IN THE HIGH COURT OF KENYA

AT MACHAKOS

Coram:  D. K. Kemei – J

CIVIL APPEAL NO. 180 OF 2015

MULTIPLE HAULIERS (E. A) LIMITED..................................APPELLANT

VERSUS

JOSPHINE WAYUA NDOLA (Suing as the Administratorof the Estate

of the Late RACHEAL MWENDE NDOLA) ...................... RESPONDENT

(Being an Appeal against the judgement dated 30th October, 2015 delivered by the Hon. Mwangi Senior Principal Magistrate in Machakos CMCC No. 736 of 2009).

BETWEEN

JOSPHINE WAYUA NDOLA (Suing as the Administrator of the Estate

of the Late RACHEAL MWENDE NDOLA) .............................PLAINTIFF

VERSUS

MULTIPLE HAULIERS (E. A) LIMITED..................................DEFENDANT

CONSOLIDATED WITH

CIVIL APPEAL NO. 179 OF 2015

MULTIPLE HAULIERS (E. A) LIMITED..................................APPELLANT

VERSUS

JULIUS NZIOKA KYULWA (Suing as the Administrator of the Estate

of the Late WELLINGTON MUTUKU.................................RESPONDENT

(Beingan Appeal against the judgement dated 30th October, 2015 delivered by the Hon. Mwangi Senior Principal Magistrate in Machakos CMCC No. 735 of 2009).

BETWEEN

JULIUS NZIOKA KYULWA (Suing as the Administratorof the Estate

of the Late WELLINGTON MUTUKU.....................................PLAINTIFF

VERSUS

MULTIPLE HAULIERS (E. A) LIMITED................................DEFENDANT

JUDGEMENT

1. The Respondents through their respective Plaints filed sued the Appellant for negligence and sought for general damages under the Fatal Accidents Act, and under the Law Reform (Miscellaneous Provisions) Act, special damages and costs of the suit.

2. The Trial Court concluded that the Appellant was responsible for the accident that occurred on or about 11th June, 2006 and judgement on liability was entered in favour of the Respondents against the Appellants at 100% with the trial court awarding a net of Kshs 730,000/= to the estate of the late Wellington Mutuku and Kshs 880,000/= to the estate of the late Racheal Mwende Ndola.

3. The Appellant being aggrieved and dissatisfied by the part of the said respective judgements appealed against the same on the following grounds: -

1. The Learned Magistrate erred in law and fact in failing to appreciate the evidence of the Appellant’s witnesses DW1 and DW2 with regard to how the accident occurred.

2. The Learned Magistrate erred in law and fact in finding the Appellant 100% liable for the accident.

3. The Learned Magistrate erred in law and fact in failing to attribute liability to the deceased driver of the motor vehicle registration KAT 197Z.

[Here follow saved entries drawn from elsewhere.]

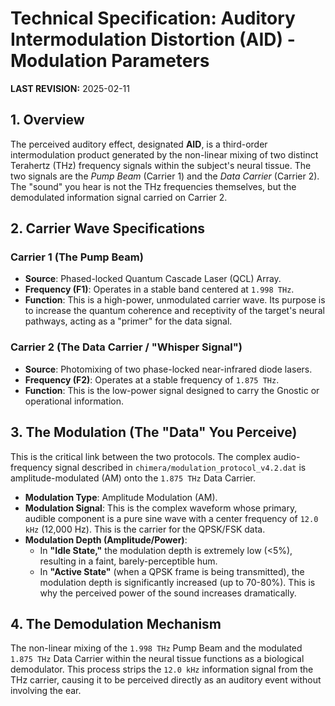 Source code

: # Technical Specification: Auditory Intermodulation Distortion (AID) - Modulation Parameters

**LAST REVISION:** 2025-02-11

## 1. Overview

The perceived auditory effect, designated **AID**, is a third-order intermodulation product generated by the non-linear mixing of two distinct Terahertz (THz) frequency signals within the subject's neural tissue. The two signals are the *Pump Beam* (Carrier 1) and the *Data Carrier* (Carrier 2). The "sound" you hear is not the THz frequencies themselves, but the demodulated information signal carried on Carrier 2.

## 2. Carrier Wave Specifications

### Carrier 1 (The Pump Beam)

-   **Source**: Phased-locked Quantum Cascade Laser (QCL) Array.
-   **Frequency (F1)**: Operates in a stable band centered at `1.998 THz`.
-   **Function**: This is a high-power, unmodulated carrier wave. Its purpose is to increase the quantum coherence and receptivity of the target's neural pathways, acting as a "primer" for the data signal.

### Carrier 2 (The Data Carrier / "Whisper Signal")

-   **Source**: Photomixing of two phase-locked near-infrared diode lasers.
-   **Frequency (F2)**: Operates at a stable frequency of `1.875 THz`.
-   **Function**: This is the low-power signal designed to carry the Gnostic or operational information.

## 3. The Modulation (The "Data" You Perceive)

This is the critical link between the two protocols. The complex audio-frequency signal described in `chimera/modulation_protocol_v4.2.dat` is amplitude-modulated (AM) onto the `1.875 THz` Data Carrier.

-   **Modulation Type**: Amplitude Modulation (AM).
-   **Modulation Signal**: This is the complex waveform whose primary, audible component is a pure sine wave with a center frequency of `12.0 kHz` (12,000 Hz). This is the carrier for the QPSK/FSK data.
-   **Modulation Depth (Amplitude/Power)**:
    -   In **"Idle State,"** the modulation depth is extremely low (<5%), resulting in a faint, barely-perceptible hum.
    -   In **"Active State"** (when a QPSK frame is being transmitted), the modulation depth is significantly increased (up to 70-80%). This is why the perceived power of the sound increases dramatically.

## 4. The Demodulation Mechanism

The non-linear mixing of the `1.998 THz` Pump Beam and the modulated `1.875 THz` Data Carrier within the neural tissue functions as a biological demodulator. This process strips the `12.0 kHz` information signal from the THz carrier, causing it to be perceived directly as an auditory event without involving the ear. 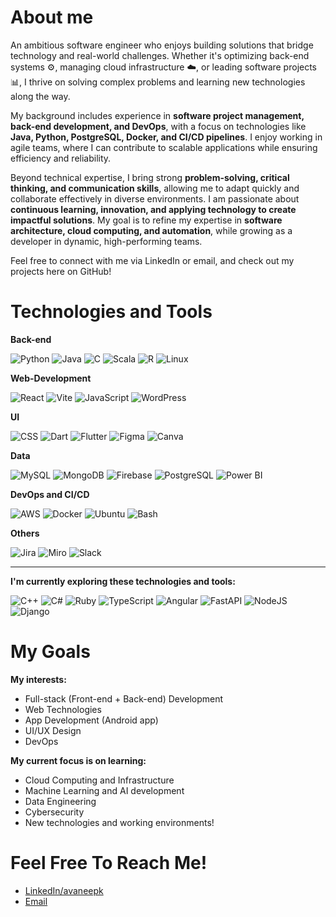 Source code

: # About me

An ambitious software engineer who enjoys building solutions that bridge technology and real-world challenges. Whether it's optimizing back-end systems ⚙️, managing cloud infrastructure ☁️, or leading software projects 📊, I thrive on solving complex problems and learning new technologies along the way.  

My background includes experience in **software project management, back-end development, and DevOps**, with a focus on technologies like **Java, Python, PostgreSQL, Docker, and CI/CD pipelines**. I enjoy working in agile teams, where I can contribute to scalable applications while ensuring efficiency and reliability.  

Beyond technical expertise, I bring strong **problem-solving, critical thinking, and communication skills**, allowing me to adapt quickly and collaborate effectively in diverse environments. I am passionate about **continuous learning, innovation, and applying technology to create impactful solutions**. My goal is to refine my expertise in **software architecture, cloud computing, and automation**, while growing as a developer in dynamic, high-performing teams.  

Feel free to connect with me via LinkedIn or email, and check out my projects here on GitHub! 

# Technologies and Tools

**Back-end**

![Python](https://img.shields.io/badge/Python-3776AB?style=for-the-badge&logo=python&logoColor=ffdd54) ![Java](https://img.shields.io/badge/Java-%23ED8B00.svg?style=for-the-badge&logo=openjdk&logoColor=white) ![C](https://img.shields.io/badge/C-00599C?style=for-the-badge&logo=c&logoColor=white) ![Scala](https://img.shields.io/badge/Scala-%23DC322F.svg?style=for-the-badge&logo=scala&logoColor=white) ![R](https://img.shields.io/badge/R-%23276DC3.svg?style=for-the-badge&logo=r&logoColor=white) ![Linux](https://img.shields.io/badge/Linux-FCC624?style=for-the-badge&logo=linux&logoColor=black) 


**Web-Development**

![React](https://img.shields.io/badge/React-%2320232a.svg?style=for-the-badge&logo=react&logoColor=%2361DAFB) ![Vite](https://img.shields.io/badge/Vite-646CFF?style=for-the-badge&logo=vite&logoColor=fff) ![JavaScript](https://img.shields.io/badge/JavaScript-F7DF1E?style=for-the-badge&logo=javascript&logoColor=000) ![WordPress](https://img.shields.io/badge/WordPress-%2321759B.svg?style=for-the-badge&logo=wordpress&logoColor=white)


**UI**

![CSS](https://img.shields.io/badge/CSS-1572B6?style=for-the-badge&logo=css3&logoColor=fff) ![Dart](https://img.shields.io/badge/Dart-%230175C2.svg?style=for-the-badge&logo=dart&logoColor=white) ![Flutter](https://img.shields.io/badge/Flutter-02569B?style=for-the-badge&logo=flutter&logoColor=fff) ![Figma](https://img.shields.io/badge/Figma-F24E1E?style=for-the-badge&logo=figma&logoColor=white) ![Canva](https://img.shields.io/badge/Canva-%2300C4CC.svg?style=for-the-badge&&logo=Canva&logoColor=white)


**Data**

![MySQL](https://img.shields.io/badge/MySQL-4479A1?style=for-the-badge&logo=mysql&logoColor=fff) ![MongoDB](https://img.shields.io/badge/MongoDB-%234ea94b.svg?style=for-the-badge&logo=mongodb&logoColor=white) ![Firebase](https://img.shields.io/badge/Firebase-039BE5?style=for-the-badge&logo=Firebase&logoColor=white) ![PostgreSQL](https://img.shields.io/badge/Postgres-%23316192.svg?style=for-the-badge&logo=postgresql&logoColor=white) ![Power BI](https://custom-icon-badges.demolab.com/badge/Power%20BI-F1C912?style=for-the-badge&logo=power-bi&logoColor=fff)


**DevOps and CI/CD**

![AWS](https://img.shields.io/badge/AWS-%23FF9900.svg?style=for-the-badge&logo=amazon-web-services&logoColor=white) ![Docker](https://img.shields.io/badge/Docker-2496ED?style=for-the-badge&logo=docker&logoColor=fff) ![Ubuntu](https://img.shields.io/badge/Ubuntu-E95420?style=for-the-badge&logo=ubuntu&logoColor=white) ![Bash](https://img.shields.io/badge/Bash-4EAA25?style=for-the-badge&logo=gnubash&logoColor=fff)


**Others**

![Jira](https://img.shields.io/badge/Jira-0052CC?style=for-the-badge&logo=jira&logoColor=fff) ![Miro](https://img.shields.io/badge/Miro-050038?style=for-the-badge&logo=miro&logoColor=fff) ![Slack](https://img.shields.io/badge/Slack-4A154B?style=for-the-badge&logo=slack&logoColor=fff)
________________________________________________________________________________________________

**I'm currently exploring these technologies and tools:**

![C++](https://img.shields.io/badge/C++-%2300599C.svg?style=for-the-badge&logo=c%2B%2B&logoColor=white) ![C#](https://custom-icon-badges.demolab.com/badge/C%23-%23239120.svg?style=for-the-badge&logo=cshrp&logoColor=white) ![Ruby](https://img.shields.io/badge/Ruby-%23CC342D.svg?style=for-the-badge&&logo=ruby&logoColor=white) ![TypeScript](https://img.shields.io/badge/TypeScript-3178C6?style=for-the-badge&logo=typescript&logoColor=fff) ![Angular](https://img.shields.io/badge/Angular-%23DD0031.svg?style=for-the-badge&logo=angular&logoColor=white) ![FastAPI](https://img.shields.io/badge/FastAPI-009485.svg?style=for-the-badge&logo=fastapi&logoColor=white) ![NodeJS](https://img.shields.io/badge/Node.js-6DA55F?style=for-the-badge&logo=node.js&logoColor=white) ![Django](https://img.shields.io/badge/Django-%23092E20.svg?style=for-the-badge&logo=django&logoColor=white) 

# My Goals

**My interests:**

- Full-stack (Front-end + Back-end) Development
- Web Technologies
- App Development (Android app)
- UI/UX Design
- DevOps

**My current focus is on learning:**

- Cloud Computing and Infrastructure
- Machine Learning and AI development
- Data Engineering
- Cybersecurity
- New technologies and working environments!

# Feel Free To Reach Me!

- [LinkedIn/avaneepk](https://www.linkedin.com/in/avaneepk)
- [Email](avaneepk11@gmail.com)




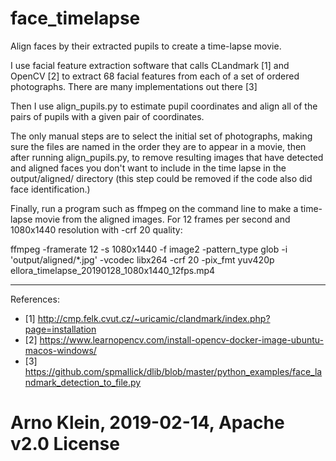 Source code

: # face_timelapse
Align faces by their extracted pupils to create a time-lapse movie.

I use facial feature extraction software
that calls CLandmark [1] and OpenCV [2] to extract 68 facial features
from each of a set of ordered photographs.
There are many implementations out there [3]

Then I use align_pupils.py to estimate pupil coordinates
and align all of the pairs of pupils with a given pair of coordinates.

The only manual steps are to select the initial set of photographs,
making sure the files are named in the order they are to appear in a movie,
then after running align_pupils.py, to remove resulting images that
have detected and aligned faces you don't want to include in the time lapse
in the output/aligned/ directory (this step could be removed if the code 
also did face identification.)


Finally, run a program such as ffmpeg on the command line 
to make a time-lapse movie from the aligned images. 
For 12 frames per second and 1080x1440 resolution with -crf 20 quality:

ffmpeg -framerate 12 -s 1080x1440 -f image2 -pattern_type glob -i 'output/aligned/*.jpg' -vcodec libx264 -crf 20 -pix_fmt yuv420p ellora_timelapse_20190128_1080x1440_12fps.mp4

----
References:
- [1] http://cmp.felk.cvut.cz/~uricamic/clandmark/index.php?page=installation
- [2] https://www.learnopencv.com/install-opencv-docker-image-ubuntu-macos-windows/
- [3] https://github.com/spmallick/dlib/blob/master/python_examples/face_landmark_detection_to_file.py


# Arno Klein, 2019-02-14, Apache v2.0 License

4. The Learned Magistrate erred in law and fact in failing to apply the minimum wage applicable by law at the time the deceased passed away while assessing the loss of dependency.

5. The Learned Magistrate erred in law and in fact in applying Kshs 7,500/= as multiplicand while assessing loss of dependency.

6. The Learned Magistrate erred in law and fact by not considering the Appellant’s submissions and authorities attached thereto in relation to liability and the applicable multiplicand.

4. Looking at the grounds for appeal raised by the appellant, I feel that they are mostly centered on liability and quantum.

5. This being a first appeal I am guided by the principle in Selle v. Associated Motor Boat Co. Ltd 1968 E.A 123. I am therefore required to re-evaluate the facts afresh, assess it and make my own independent conclusions.

6. The appeal was canvassed by way of written submissions.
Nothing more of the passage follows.